Monday, September 9, 2013

Gajar Ka Halwa | Carrot Halwa (Lite Version)

Happy Ganesh Chaturdi to All. Hope you all had a fun filled festival this year. Here is a glimpse of our little ganesha. 



On the occasion festival here I'm sharing a sweet delicacy "Gajar Ka Halwa". The specialty of this recipe is it consumes very less time in making & a yummy sweet will be ready soon.


Source : Tarla dalal
Yields : 2 Servings
Ingredients
2 Cup grated carrot
4 Tbs. coconut mik
1/4 Cup water
3 Tbs. sugar
3 Tbs khoa/khova (Optional)
2 Tbs. olive butter
1 Tsp. elachi/cardamon powder
1 Tbs. chopped almond
5 Cashew nuts (optional)


-In a pressure cooker add 1 Tbs. butter & to that add carrot. 
- Sauté it on low heat for 5mins.
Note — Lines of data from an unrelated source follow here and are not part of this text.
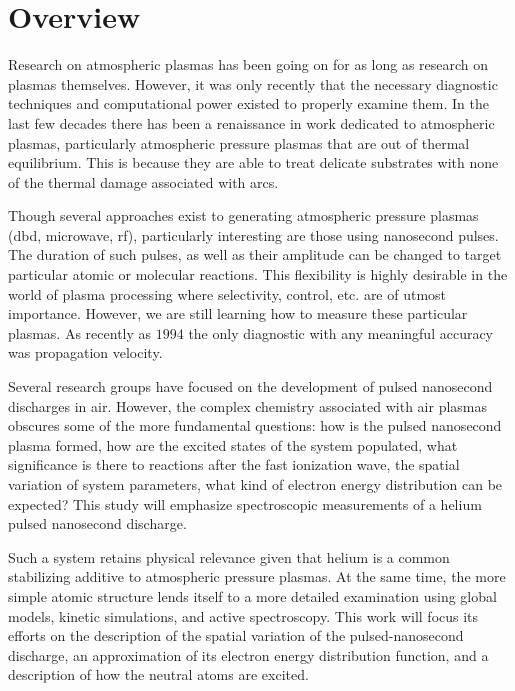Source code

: \section{Overview}

Research on atmospheric plasmas has been going on for as long as research on
plasmas themselves. However, it was only recently that the necessary diagnostic
techniques and computational power existed to properly examine them. In the last
few decades there has been a renaissance in work dedicated to atmospheric
plasmas, particularly atmospheric pressure plasmas that are out of thermal
equilibrium. This is because they are able to treat delicate substrates with
none of the thermal damage associated with arcs.

Though several approaches exist to generating atmospheric pressure plasmas (dbd,
microwave, rf), particularly interesting are those using nanosecond pulses. The
duration of such pulses, as well as their amplitude can be changed to target
particular atomic or molecular reactions. This flexibility is highly desirable
in the world of plasma processing where selectivity, control, etc. are of utmost
importance. However, we are still learning how to measure these particular
plasmas. As recently as $1994$ \cite{Vasilyak1994} the only diagnostic with any
meaningful accuracy was propagation velocity. 

Several research groups have focused on the development of pulsed nanosecond
discharges in air. However, the complex chemistry associated with air plasmas
obscures some of the more fundamental questions: how is the pulsed nanosecond
plasma formed, how are the excited states of the system populated, what
significance is there to reactions after the fast ionization wave, the spatial
variation of system parameters, what kind of electron energy distribution can be
expected?  This study will emphasize
spectroscopic measurements of a helium pulsed nanosecond discharge.

Such a system retains physical relevance given that helium is a common
stabilizing additive to atmospheric pressure plasmas. At the same time, the more
simple atomic structure lends itself to a more detailed examination using global
models, kinetic simulations, and active spectroscopy. This work will focus its
efforts on the description of the spatial variation of the pulsed-nanosecond
discharge, an approximation of its electron energy distribution function, and a
description of how the neutral atoms are excited.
This will help in removing the raw smell of carrot. 
- Now add milk & water to carrots. Pressure cook for one whistle & switch off heat. 
- Allow the pressure to release before opening the cooker. 
- Heat a pan with butter. To that add almonds & cashew nuts to it. 
- Fry them till they change to light brown color. Now remove them on to a plate. 
- Now transfer the carrot mixture to pan along with sugar. Cook on medium heat. 
- Allow halwa to come together. It takes 5 to 7Mins to that. Add cardamon powder to halwa & switch off heat. 
- Now mix the fried nut to halwa. Allow it to cool before serving.



Serve warm along with a scoop of vanilla ice cream. 

Note: 
1. Adjust the sweet according to your requirement. 
2. Adding khova/Khoa is optional. I didn't use it in my recipe.